Mystery of creepy ‘spiders’ on Mars solved after 20 years
The astronomers have solved the mystery of ‘Spiders from Mars’ resembling creepy black arachnids that were first observed 20 years ago as they are caused by carbon dioxide vapor escaping from cracks in polar ice during the Martian spring.
Astronomers have determined that ‘araneiforms’ (Latin for ‘spider-like’) are actually caused by carbon dioxide vapor escaping from cracks in polar ice in the spring. The latest finding makes researchers to nail down the suspected hypothesis by recreating conditions from the surface of Mars in a simulator.
They observed the same spindly patterns emerge on the surface after lowering and lifting blocks of dry ice—essentially frozen CO2—onto beds of gravel, Dailymail UK reported.
When sunlight reaches through the translucent ice covering Mars’ poles each spring, it warms the loose rock below and builds up pressure. That pressure causes the ice to crack and vaporized carbon dioxide to escape forcefully, blasting sand and grit into the air.
The granular material then settles on top of the ice in shapes that resemble tree branches or spindly spider legs. The pressure is so strong the CO2 actually sublimates, or transitions directly from a frozen solid to vapor.
Mars Reconnaissance Orbiter and other satellites have captured araneiforms, and the theory that they’re caused by escaping CO2 ‘has been well-accepted for over a decade,’ said Lauren McKeown, a researcher at the Open University and lead author of a study published in Scientific Reports.
‘But until now, it has been framed in a purely theoretical context,’ she added.
McKeown and colleagues from Ireland and the UK recreated Martian atmospheric pressure in the Open University Mars Simulation Chamber in Milton Keynes, England in order to test the theory.
They drilled holes in blocks of dry ice, the solid form of carbon dioxide, and suspended them above beds of various size granules. The pressure in the chamber was lowered to approximate the atmosphere on Mars, then the dry ice was lowered onto the sandy surface.
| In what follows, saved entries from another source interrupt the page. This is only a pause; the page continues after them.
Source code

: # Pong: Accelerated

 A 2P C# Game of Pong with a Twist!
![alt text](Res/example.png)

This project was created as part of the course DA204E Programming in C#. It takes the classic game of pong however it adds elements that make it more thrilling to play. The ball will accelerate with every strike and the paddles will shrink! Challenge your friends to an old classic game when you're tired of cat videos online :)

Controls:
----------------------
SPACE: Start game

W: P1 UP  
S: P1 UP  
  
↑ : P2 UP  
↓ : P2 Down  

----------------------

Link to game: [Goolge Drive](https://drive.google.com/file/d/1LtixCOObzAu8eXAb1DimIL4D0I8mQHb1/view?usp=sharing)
When the block reached the surface, the CO2 turned directly from solid to gas and vapor escaped through the hole. In every experiment, when the block was lifted, a spidery pattern was left behind.
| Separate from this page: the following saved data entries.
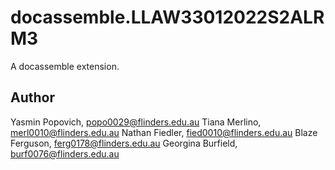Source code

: # docassemble.LLAW33012022S2ALRM3

A docassemble extension.

## Author

Yasmin Popovich, popo0029@flinders.edu.au
Tiana Merlino, merl0010@flinders.edu.au
Nathan Fiedler, fied0010@flinders.edu.au
Blaze Ferguson, ferg0178@flinders.edu.au
Georgina Burfield, burf0076@flinders.edu.au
The finer the sediment used, the more branches the patterns had, the authors reported. ‘The experiments show directly that the spider patterns we observe on Mars from orbit can be carved by the direct conversion of dry ice from solid to gas,’ McKeown said.
Araneiforms, which can span up to 3,300 feet across, aren’t found anywhere on Earth.
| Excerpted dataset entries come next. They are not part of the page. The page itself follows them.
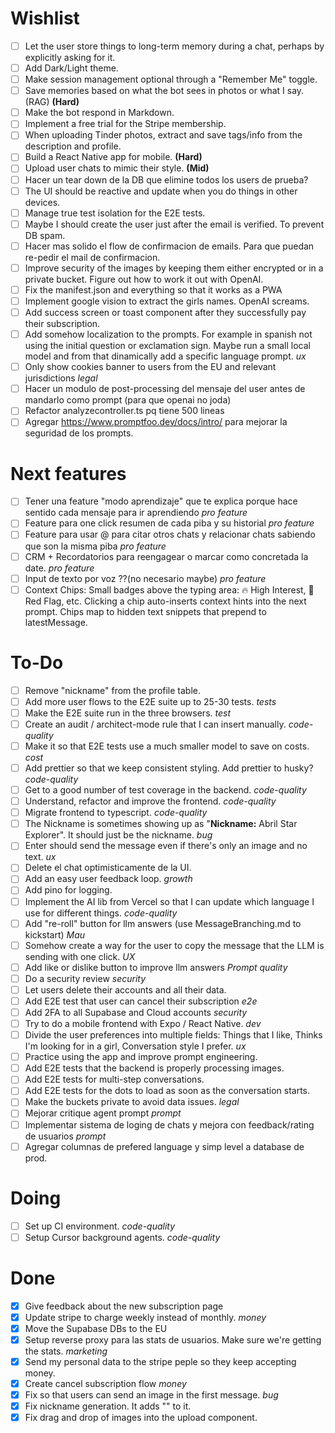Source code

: # Wishlist

- [ ] Let the user store things to long-term memory during a chat, perhaps by explicitly asking for it.
- [ ] Add Dark/Light theme.
- [ ] Make session management optional through a "Remember Me" toggle.
- [ ] Save memories based on what the bot sees in photos or what I say. (RAG) **(Hard)**
- [ ] Make the bot respond in Markdown.
- [ ] Implement a free trial for the Stripe membership.
- [ ] When uploading Tinder photos, extract and save tags/info from the description and profile.
- [ ] Build a React Native app for mobile. **(Hard)**
- [ ] Upload user chats to mimic their style. **(Mid)**
- [ ] Hacer un tear down de la DB que elimine todos los users de prueba?
- [ ] The UI should be reactive and update when you do things in other devices.
- [ ] Manage true test isolation for the E2E tests.
- [ ] Maybe I should create the user just after the email is verified. To prevent DB spam.
- [ ] Hacer mas solido el flow de confirmacion de emails. Para que puedan re-pedir el mail de confirmacion.
- [ ] Improve security of the images by keeping them either encrypted or in a private bucket. Figure out how to work it out with OpenAI.
- [ ] Fix the manifest.json and everything so that it works as a PWA
- [ ] Implement google vision to extract the girls names. OpenAI screams.
- [ ] Add success screen or toast component after they successfully pay their subscription.
- [ ] Add somehow localization to the prompts. For example in spanish not using the initial question or exclamation sign. Maybe run a small local model and from that dinamically add a specific language prompt. _ux_
- [ ] Only show cookies banner to users from the EU and relevant jurisdictions _legal_
- [ ] Hacer un modulo de post-processing del mensaje del user antes de mandarlo como prompt (para que openai no joda)
- [ ] Refactor analyzecontroller.ts pq tiene 500 lineas
- [ ] Agregar https://www.promptfoo.dev/docs/intro/ para mejorar la seguridad de los prompts.

# Next features

- [ ] Tener una feature "modo aprendizaje" que te explica porque hace sentido cada mensaje para ir aprendiendo _pro feature_
- [ ] Feature para one click resumen de cada piba y su historial _pro feature_
- [ ] Feature para usar @ para citar otros chats y relacionar chats sabiendo que son la misma piba _pro feature_
- [ ] CRM + Recordatorios para reengagear o marcar como concretada la date. _pro feature_
- [ ] Input de texto por voz ??(no necesario maybe) _pro feature_
- [ ] Context Chips: Small badges above the typing area: 🔥 High Interest, 🚩 Red Flag, etc. Clicking a chip auto-inserts context hints into the next prompt. Chips map to hidden text snippets that prepend to latestMessage.

# To-Do

- [ ] Remove "nickname" from the profile table.
- [ ] Add more user flows to the E2E suite up to 25-30 tests. _tests_
- [ ] Make the E2E suite run in the three browsers. _test_
- [ ] Create an audit / architect-mode rule that I can insert manually. _code-quality_
- [ ] Make it so that E2E tests use a much smaller model to save on costs. _cost_
- [ ] Add prettier so that we keep consistent styling. Add prettier to husky? _code-quality_
- [ ] Get to a good number of test coverage in the backend. _code-quality_
- [ ] Understand, refactor and improve the frontend. _code-quality_
- [ ] Migrate frontend to typescript. _code-quality_
- [ ] The Nickname is sometimes showing up as "**Nickname:** Abril Star Explorer". It should just be the nickname. _bug_
- [ ] Enter should send the message even if there's only an image and no text. _ux_
- [ ] Delete el chat optimisticamente de la UI.
- [ ] Add an easy user feedback loop. _growth_
- [ ] Add pino for logging.
- [ ] Implement the AI lib from Vercel so that I can update which language I use for different things. _code-quality_
- [ ] Add "re-roll" button for llm answers (use MessageBranching.md to kickstart) _Mau_
- [ ] Somehow create a way for the user to copy the message that the LLM is sending with one click. _UX_
- [ ] Add like or dislike button to improve llm answers _Prompt quality_
- [ ] Do a security review _security_
- [ ] Let users delete their accounts and all their data.
- [ ] Add E2E test that user can cancel their subscription _e2e_
- [ ] Add 2FA to all Supabase and Cloud accounts _security_
- [ ] Try to do a mobile frontend with Expo / React Native. _dev_
- [ ] Divide the user preferences into multiple fields: Things that I like, Thinks I'm looking for in a girl, Conversation style I prefer. _ux_
- [ ] Practice using the app and improve prompt engineering.
- [ ] Add E2E tests that the backend is properly processing images.
- [ ] Add E2E tests for multi-step conversations.
- [ ] Add E2E tests for the dots to load as soon as the conversation starts.
- [ ] Make the buckets private to avoid data issues. _legal_
- [ ] Mejorar critique agent prompt _prompt_
- [ ] Implementar sistema de loging de chats y mejora con feedback/rating de usuarios _prompt_
- [ ] Agregar columnas de prefered language y simp level a database de prod.

# Doing

- [ ] Set up CI environment. _code-quality_
- [ ] Setup Cursor background agents. _code-quality_

# Done

- [x] Give feedback about the new subscription page
- [x] Update stripe to charge weekly instead of monthly. _money_
- [x] Move the Supabase DBs to the EU
- [x] Setup reverse proxy para las stats de usuarios. Make sure we're getting the stats. _marketing_
- [x] Send my personal data to the stripe peple so they keep accepting money.
- [x] Create cancel subscription flow _money_
- [x] Fix so that users can send an image in the first message. _bug_
- [x] Fix nickname generation. It adds "" to it.
- [x] Fix drag and drop of images into the upload component.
That’s because there’s so much less carbon dioxide on our planet: The atmosphere on Mars is more than 95 percent CO2, which also comprises much of the ice and frost that forms at the Martian poles in winter.
McKeown called the discovery ‘exciting,’ because scientists are finally beginning to understand more about how the surface of Mars changes each season.
The findings could also be useful to NASA, which has targeted human missions to Mars for the 2030s.
A geomorphologist at Trinity who supervised the research, Mary Bourke said, ‘This innovative work supports the emergent theme that the current climate and weather on Mars has an important influence not only on dynamic surface processes, but also for any future robotic and/or human exploration of the planet.’